Source texts of formatted documents
☆ ☆ ☆ ☆ ☆

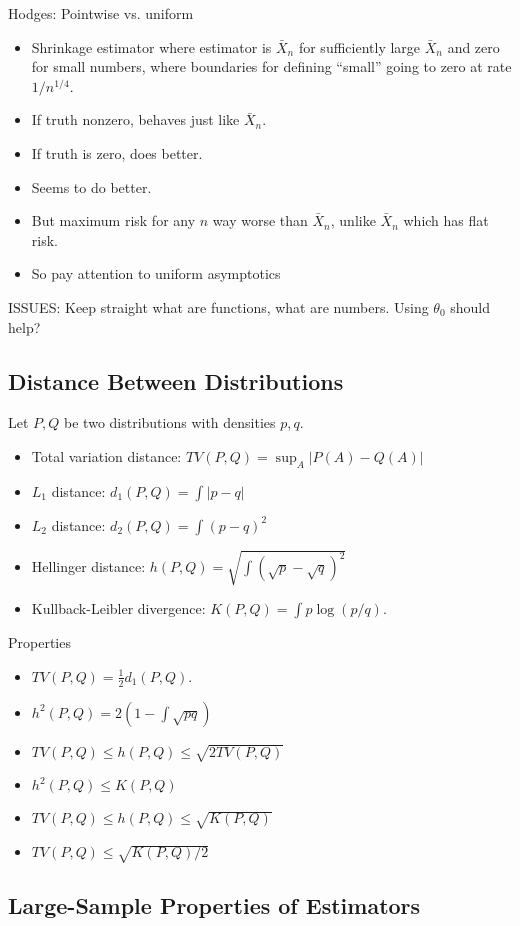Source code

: \documentclass[12pt]{article}
\theoremstyle{plain}
\theoremstyle{definition}
\theoremstyle{remark}
\begin{document}
Hodges: Pointwise vs. uniform
\begin{itemize}
  \item Shrinkage estimator where estimator is $\bar{X}_n$ for
    sufficiently large $\bar{X}_n$ and zero for small numbers,
    where boundaries for defining ``small'' going to zero at rate
    $1/n^{1/4}$.
  \item If truth nonzero, behaves just like $\bar{X}_n$.
  \item If truth is zero, does better.
  \item Seems to do better.
  \item But maximum risk for any $n$ way worse than $\bar{X}_n$, unlike
    $\bar{X}_n$ which has flat risk.
  \item So pay attention to uniform asymptotics
\end{itemize}
ISSUES:
Keep straight what are functions, what are numbers.
Using $\theta_0$ should help?


\clearpage
\subsection{Distance Between Distributions}

Let $P,Q$ be two distributions with densities $p,q$.
\begin{itemize}
  \item Total variation distance:
    $TV(P,Q)=\sup_A|P(A)-Q(A)|$
  \item $L_1$ distance: $d_1(P,Q) = \int |p-q|$
  \item $L_2$ distance: $d_2(P,Q) = \int (p-q)^2$
  \item Hellinger distance: $h(P,Q) = \sqrt{\int (\sqrt{p}-\sqrt{q})^2}$
  \item Kullback-Leibler divergence: $K(P,Q)=\int p\log(p/q)$.
\end{itemize}
Properties
\begin{itemize}
  \item $TV(P,Q)=\frac{1}{2}d_1(P,Q)$.
  \item $h^2(P,Q)=2(1-\int \sqrt{pq})$
  \item $TV(P,Q)\leq h(P,Q)\leq \sqrt{2TV(P,Q)}$
  \item $h^2(P,Q)\leq K(P,Q)$
  \item $TV(P,Q)\leq h(P,Q)\leq \sqrt{K(P,Q)}$
  \item $TV(P,Q)\leq \sqrt{K(P,Q)/2}$
\end{itemize}


\subsection{Large-Sample Properties of Estimators}
\end{document}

☆ ☆ ☆ ☆ ☆

Reproduce every line of the records containing the string "uniform".

Hodges: Pointwise vs. uniform
  \item So pay attention to uniform asymptotics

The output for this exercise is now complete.